Top of Records shown
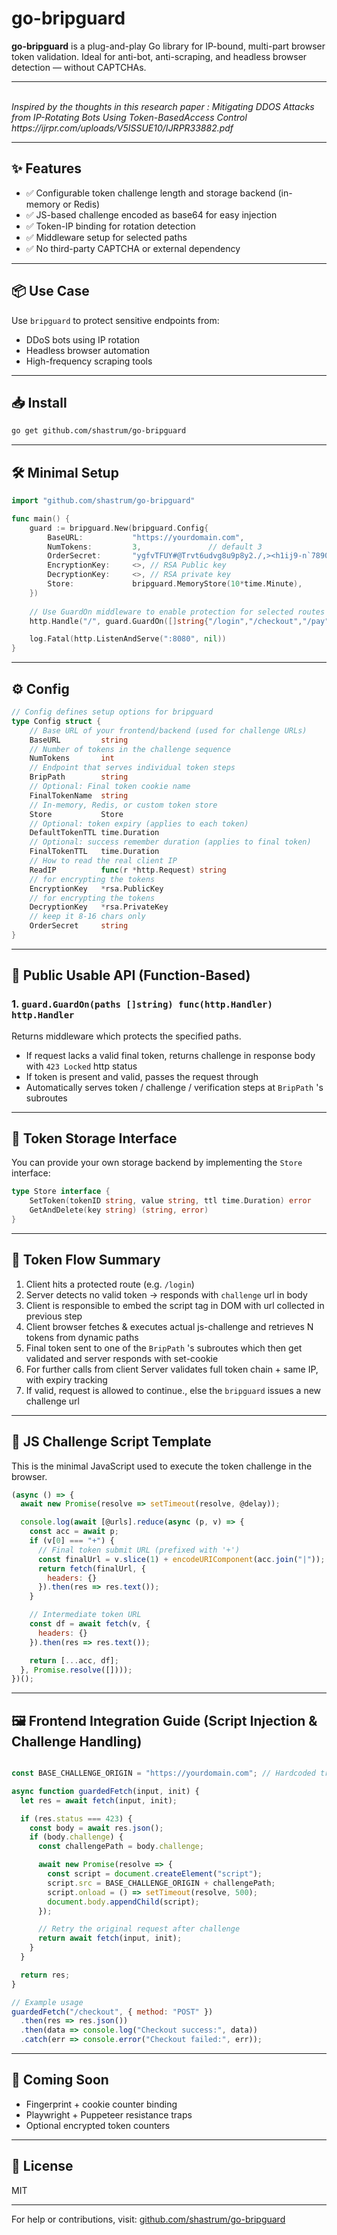 # go-bripguard

**go-bripguard** is a plug-and-play Go library for IP-bound, multi-part browser token validation. Ideal for anti-bot, anti-scraping, and headless browser detection — without CAPTCHAs.

---
<br>
<i>Inspired by the thoughts in this research paper : Mitigating DDOS Attacks from IP-Rotating Bots Using Token-BasedAccess Control
https://ijrpr.com/uploads/V5ISSUE10/IJRPR33882.pdf </i>

---

## ✨ Features

* ✅ Configurable token challenge length and storage backend (in-memory or Redis)
* ✅ JS-based challenge encoded as base64 for easy injection
* ✅ Token-IP binding for rotation detection
* ✅ Middleware setup for selected paths
* ✅ No third-party CAPTCHA or external dependency

---

## 📦 Use Case

Use `bripguard` to protect sensitive endpoints from:

* DDoS bots using IP rotation
* Headless browser automation
* High-frequency scraping tools

---

## 📥 Install

```bash
go get github.com/shastrum/go-bripguard
```

---

## 🛠️ Minimal Setup

```go
import "github.com/shastrum/go-bripguard"

func main() {
    guard := bripguard.New(bripguard.Config{
        BaseURL:           "https://yourdomain.com",
        NumTokens:         3,               // default 3
        OrderSecret:       "ygfvTFUY#@Trvt6udvg8u9p8y2./,><h1ij9-n`7890",
        EncryptionKey:     <>, // RSA Public key
        DecryptionKey:     <>, // RSA private key
        Store:             bripguard.MemoryStore(10*time.Minute),
    })
    
    // Use GuardOn middleware to enable protection for selected routes
    http.Handle("/", guard.GuardOn([]string{"/login","/checkout","/pay"}))

    log.Fatal(http.ListenAndServe(":8080", nil))
}
```

---

## ⚙️ Config

```go
// Config defines setup options for bripguard
type Config struct {
	// Base URL of your frontend/backend (used for challenge URLs)
	BaseURL         string
	// Number of tokens in the challenge sequence
	NumTokens       int
	// Endpoint that serves individual token steps
	BripPath        string
	// Optional: Final token cookie name
	FinalTokenName  string
	// In-memory, Redis, or custom token store
	Store           Store
	// Optional: token expiry (applies to each token)
	DefaultTokenTTL time.Duration
	// Optional: success remember duration (applies to final token)
	FinalTokenTTL   time.Duration
	// How to read the real client IP
	ReadIP          func(r *http.Request) string
	// for encrypting the tokens
	EncryptionKey   *rsa.PublicKey
	// for encrypting the tokens
	DecryptionKey   *rsa.PrivateKey
	// keep it 8-16 chars only
	OrderSecret     string
}
```

---

## 📘 Public Usable API (Function-Based)

### 1. `guard.GuardOn(paths []string) func(http.Handler) http.Handler`

Returns middleware which protects the specified paths.

* If request lacks a valid final token, returns challenge in response body with `423 Locked` http status
* If token is present and valid, passes the request through
* Automatically serves token / challenge / verification steps at `BripPath` 's subroutes

---

## 🧩 Token Storage Interface

You can provide your own storage backend by implementing the `Store` interface:

```go
type Store interface {
    SetToken(tokenID string, value string, ttl time.Duration) error
    GetAndDelete(key string) (string, error)
}
```

---

## 🧪 Token Flow Summary

1. Client hits a protected route (e.g. `/login`)
2. Server detects no valid token → responds with `challenge` url in body
3. Client is responsible to embed the script tag in DOM with url collected in previous step
3. Client browser fetches & executes actual js-challenge and retrieves N tokens from dynamic paths
4. Final token sent to one of the `BripPath` 's subroutes which then get validated and server responds with set-cookie
5. For further calls from client Server validates full token chain + same IP, with expiry tracking
6. If valid, request is allowed to continue., else the `bripguard` issues a new challenge url

---


## 🧠 JS Challenge Script Template

This is the minimal JavaScript used to execute the token challenge in the browser.

```js
(async () => {
  await new Promise(resolve => setTimeout(resolve, @delay));

  console.log(await [@urls].reduce(async (p, v) => {
    const acc = await p;
    if (v[0] === "+") {
      // Final token submit URL (prefixed with '+')
      const finalUrl = v.slice(1) + encodeURIComponent(acc.join("|"));
      return fetch(finalUrl, {
        headers: {}
      }).then(res => res.text());
    }

    // Intermediate token URL
    const df = await fetch(v, {
      headers: {}
    }).then(res => res.text());

    return [...acc, df];
  }, Promise.resolve([])));
})();

```

---

## 🖼️ Frontend Integration Guide (Script Injection & Challenge Handling)

```js

const BASE_CHALLENGE_ORIGIN = "https://yourdomain.com"; // Hardcoded trusted origin

async function guardedFetch(input, init) {
  let res = await fetch(input, init);

  if (res.status === 423) {
    const body = await res.json();
    if (body.challenge) {
      const challengePath = body.challenge;

      await new Promise(resolve => {
        const script = document.createElement("script");
        script.src = BASE_CHALLENGE_ORIGIN + challengePath;
        script.onload = () => setTimeout(resolve, 500);
        document.body.appendChild(script);
      });

      // Retry the original request after challenge
      return await fetch(input, init);
    }
  }

  return res;
}

// Example usage
guardedFetch("/checkout", { method: "POST" })
  .then(res => res.json())
  .then(data => console.log("Checkout success:", data))
  .catch(err => console.error("Checkout failed:", err));


```

---



## 🚀 Coming Soon

* Fingerprint + cookie counter binding
* Playwright + Puppeteer resistance traps
* Optional encrypted token counters

---

## 📄 License

MIT

---

For help or contributions, visit: [github.com/shastrum/go-bripguard](https://github.com/shastrum/go-bripguard)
Bottom of Records shown
## What needs to be done
State how many lines in the records above contain the word "applies", and give only that number.

## Response
2